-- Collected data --
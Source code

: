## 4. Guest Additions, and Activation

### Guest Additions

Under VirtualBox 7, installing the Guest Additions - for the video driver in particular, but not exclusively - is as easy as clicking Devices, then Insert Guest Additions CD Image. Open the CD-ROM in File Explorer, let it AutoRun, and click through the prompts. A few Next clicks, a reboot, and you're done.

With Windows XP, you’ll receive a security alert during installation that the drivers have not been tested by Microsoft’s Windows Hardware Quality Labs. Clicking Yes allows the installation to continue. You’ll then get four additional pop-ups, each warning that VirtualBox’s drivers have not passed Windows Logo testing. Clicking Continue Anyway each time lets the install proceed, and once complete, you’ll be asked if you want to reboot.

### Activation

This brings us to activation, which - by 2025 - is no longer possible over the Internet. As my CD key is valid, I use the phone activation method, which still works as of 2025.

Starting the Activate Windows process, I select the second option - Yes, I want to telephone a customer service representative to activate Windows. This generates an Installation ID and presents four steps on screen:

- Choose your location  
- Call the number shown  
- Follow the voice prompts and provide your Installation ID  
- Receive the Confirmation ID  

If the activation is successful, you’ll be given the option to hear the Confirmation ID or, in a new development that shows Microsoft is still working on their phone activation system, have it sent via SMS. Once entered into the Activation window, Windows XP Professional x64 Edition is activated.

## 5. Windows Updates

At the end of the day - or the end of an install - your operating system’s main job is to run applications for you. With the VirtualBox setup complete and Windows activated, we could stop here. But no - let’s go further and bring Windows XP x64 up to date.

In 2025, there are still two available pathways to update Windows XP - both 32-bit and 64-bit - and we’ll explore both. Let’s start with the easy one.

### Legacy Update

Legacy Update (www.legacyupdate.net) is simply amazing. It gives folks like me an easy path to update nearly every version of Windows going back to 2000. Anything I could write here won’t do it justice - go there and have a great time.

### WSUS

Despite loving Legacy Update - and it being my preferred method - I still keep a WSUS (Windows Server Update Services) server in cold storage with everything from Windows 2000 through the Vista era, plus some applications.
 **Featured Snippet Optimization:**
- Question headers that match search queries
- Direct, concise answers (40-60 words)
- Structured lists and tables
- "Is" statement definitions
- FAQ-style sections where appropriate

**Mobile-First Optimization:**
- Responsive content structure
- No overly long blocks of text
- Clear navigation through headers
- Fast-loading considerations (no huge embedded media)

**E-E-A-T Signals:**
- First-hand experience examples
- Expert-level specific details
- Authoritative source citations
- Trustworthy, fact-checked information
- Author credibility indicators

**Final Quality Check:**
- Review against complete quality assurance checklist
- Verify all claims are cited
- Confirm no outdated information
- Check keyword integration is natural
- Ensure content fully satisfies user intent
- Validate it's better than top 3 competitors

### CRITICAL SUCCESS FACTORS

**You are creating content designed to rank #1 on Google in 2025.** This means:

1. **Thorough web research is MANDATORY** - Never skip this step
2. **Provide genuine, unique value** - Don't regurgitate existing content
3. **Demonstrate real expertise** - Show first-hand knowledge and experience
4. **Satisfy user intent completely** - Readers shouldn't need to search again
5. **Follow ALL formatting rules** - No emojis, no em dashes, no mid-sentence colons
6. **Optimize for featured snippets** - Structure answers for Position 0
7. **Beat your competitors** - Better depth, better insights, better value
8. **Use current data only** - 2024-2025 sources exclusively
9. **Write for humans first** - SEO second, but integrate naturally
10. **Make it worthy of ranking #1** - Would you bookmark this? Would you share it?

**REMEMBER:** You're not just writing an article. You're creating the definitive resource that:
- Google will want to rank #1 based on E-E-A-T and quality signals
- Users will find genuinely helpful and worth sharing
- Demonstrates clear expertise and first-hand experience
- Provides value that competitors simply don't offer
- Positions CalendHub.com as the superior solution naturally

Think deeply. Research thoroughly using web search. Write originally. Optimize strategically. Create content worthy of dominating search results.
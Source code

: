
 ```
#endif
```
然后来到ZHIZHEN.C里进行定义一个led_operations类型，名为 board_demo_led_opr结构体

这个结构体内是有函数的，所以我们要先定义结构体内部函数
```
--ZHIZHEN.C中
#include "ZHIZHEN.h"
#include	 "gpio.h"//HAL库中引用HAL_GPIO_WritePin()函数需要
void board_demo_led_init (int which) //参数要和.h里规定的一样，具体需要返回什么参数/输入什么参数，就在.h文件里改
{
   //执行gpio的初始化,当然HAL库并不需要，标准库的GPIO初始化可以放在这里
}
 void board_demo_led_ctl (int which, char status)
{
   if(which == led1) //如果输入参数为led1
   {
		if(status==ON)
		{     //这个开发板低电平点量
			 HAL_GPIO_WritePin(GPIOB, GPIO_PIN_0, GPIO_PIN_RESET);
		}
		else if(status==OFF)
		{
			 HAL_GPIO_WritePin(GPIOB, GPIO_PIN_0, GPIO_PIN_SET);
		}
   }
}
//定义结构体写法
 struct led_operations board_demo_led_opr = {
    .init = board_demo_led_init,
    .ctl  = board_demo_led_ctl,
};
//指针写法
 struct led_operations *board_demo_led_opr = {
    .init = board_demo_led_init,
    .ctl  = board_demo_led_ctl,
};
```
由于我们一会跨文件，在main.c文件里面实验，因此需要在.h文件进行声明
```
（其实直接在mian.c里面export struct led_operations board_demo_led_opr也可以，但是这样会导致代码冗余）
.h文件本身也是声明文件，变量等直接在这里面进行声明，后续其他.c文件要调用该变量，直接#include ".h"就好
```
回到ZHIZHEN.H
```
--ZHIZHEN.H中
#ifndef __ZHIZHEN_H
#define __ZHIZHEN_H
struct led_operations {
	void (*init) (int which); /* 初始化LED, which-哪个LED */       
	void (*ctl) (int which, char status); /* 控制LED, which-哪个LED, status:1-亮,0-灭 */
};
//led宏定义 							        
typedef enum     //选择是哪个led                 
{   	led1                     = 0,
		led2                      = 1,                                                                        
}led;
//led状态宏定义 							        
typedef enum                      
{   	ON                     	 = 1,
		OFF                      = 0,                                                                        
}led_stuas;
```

-- ASSIGNMENT --
Locate the line that contains "回到ZHIZHEN.H", then please quote it and every line after it to the end of the entries above, exactly and with nothing else.

-- RESPONSE --
回到ZHIZHEN.H
```
--ZHIZHEN.H中
#ifndef __ZHIZHEN_H
#define __ZHIZHEN_H
struct led_operations {
	void (*init) (int which); /* 初始化LED, which-哪个LED */       
	void (*ctl) (int which, char status); /* 控制LED, which-哪个LED, status:1-亮,0-灭 */
};
//led宏定义 							        
typedef enum     //选择是哪个led                 
{   	led1                     = 0,
		led2                      = 1,                                                                        
}led;
//led状态宏定义 							        
typedef enum                      
{   	ON                     	 = 1,
		OFF                      = 0,                                                                        
}led_stuas;
```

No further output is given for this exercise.